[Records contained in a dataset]

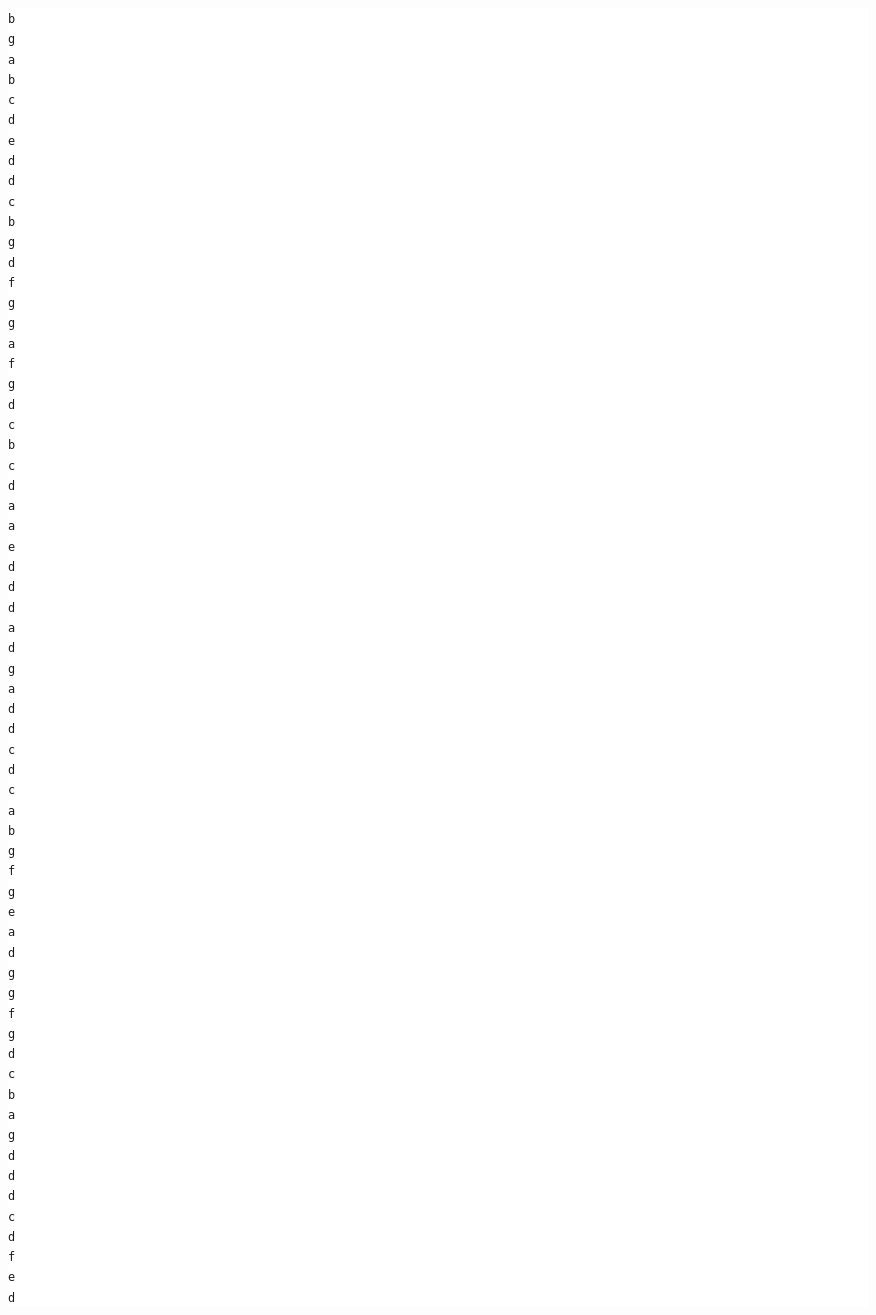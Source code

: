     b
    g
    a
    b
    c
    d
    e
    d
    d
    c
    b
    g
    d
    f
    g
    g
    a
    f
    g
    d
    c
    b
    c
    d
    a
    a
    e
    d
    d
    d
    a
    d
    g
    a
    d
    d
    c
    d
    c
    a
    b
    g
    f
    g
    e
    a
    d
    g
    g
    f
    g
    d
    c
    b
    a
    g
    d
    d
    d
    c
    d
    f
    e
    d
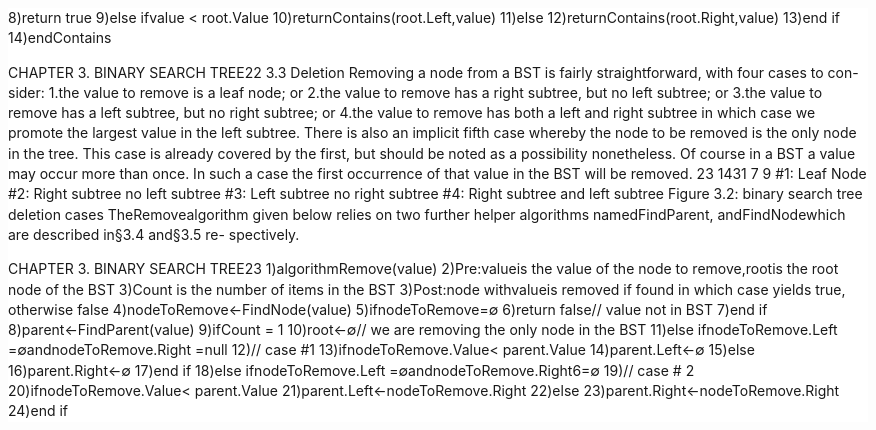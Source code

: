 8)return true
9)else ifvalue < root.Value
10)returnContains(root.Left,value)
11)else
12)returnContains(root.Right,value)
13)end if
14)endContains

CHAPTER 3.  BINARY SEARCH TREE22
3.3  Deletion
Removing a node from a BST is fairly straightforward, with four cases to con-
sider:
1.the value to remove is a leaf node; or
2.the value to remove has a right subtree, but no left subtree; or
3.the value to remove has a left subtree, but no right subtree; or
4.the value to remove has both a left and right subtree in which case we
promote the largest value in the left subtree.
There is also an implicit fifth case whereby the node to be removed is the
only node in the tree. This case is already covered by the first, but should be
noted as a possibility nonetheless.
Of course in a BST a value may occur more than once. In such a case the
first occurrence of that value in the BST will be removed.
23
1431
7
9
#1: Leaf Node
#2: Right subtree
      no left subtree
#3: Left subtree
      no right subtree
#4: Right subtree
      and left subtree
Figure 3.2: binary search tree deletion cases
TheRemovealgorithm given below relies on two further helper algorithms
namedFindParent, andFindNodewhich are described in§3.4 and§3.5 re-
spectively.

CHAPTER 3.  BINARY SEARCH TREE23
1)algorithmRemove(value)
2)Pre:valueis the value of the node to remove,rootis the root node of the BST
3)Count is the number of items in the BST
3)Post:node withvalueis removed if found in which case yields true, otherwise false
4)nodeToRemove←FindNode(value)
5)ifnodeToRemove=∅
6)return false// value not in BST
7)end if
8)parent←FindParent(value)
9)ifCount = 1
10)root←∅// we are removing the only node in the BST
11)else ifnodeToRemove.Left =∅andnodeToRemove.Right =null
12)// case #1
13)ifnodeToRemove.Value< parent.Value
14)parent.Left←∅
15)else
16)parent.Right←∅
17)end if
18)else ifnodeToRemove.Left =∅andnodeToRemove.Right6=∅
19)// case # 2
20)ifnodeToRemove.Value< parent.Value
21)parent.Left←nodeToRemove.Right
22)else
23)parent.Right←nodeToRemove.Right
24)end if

→ Exercise instructions
Repeat, with no pictures, every line from the top of the entries above through the line that has "There is also", keeping each one exact.

→ Task solution
Source code

:     b
    g
    a
    b
    c
    d
    e
    d
    d
    c
    b
    g
    d
    f
    g
    g
    a
    f
    g
    d
    c
    b
    c
    d
    a
    a
    e
    d
    d
    d
    a
    d
    g
    a
    d
    d
    c
    d
    c
    a
    b
    g
    f
    g
    e
    a
    d
    g
    g
    f
    g
    d
    c
    b
    a
    g
    d
    d
    d
    c
    d
    f
    e
    d
Source code

: 8)return true
9)else ifvalue < root.Value
10)returnContains(root.Left,value)
11)else
12)returnContains(root.Right,value)
13)end if
14)endContains

CHAPTER 3.  BINARY SEARCH TREE22
3.3  Deletion
Removing a node from a BST is fairly straightforward, with four cases to con-
sider:
1.the value to remove is a leaf node; or
2.the value to remove has a right subtree, but no left subtree; or
3.the value to remove has a left subtree, but no right subtree; or
4.the value to remove has both a left and right subtree in which case we
promote the largest value in the left subtree.
There is also an implicit fifth case whereby the node to be removed is the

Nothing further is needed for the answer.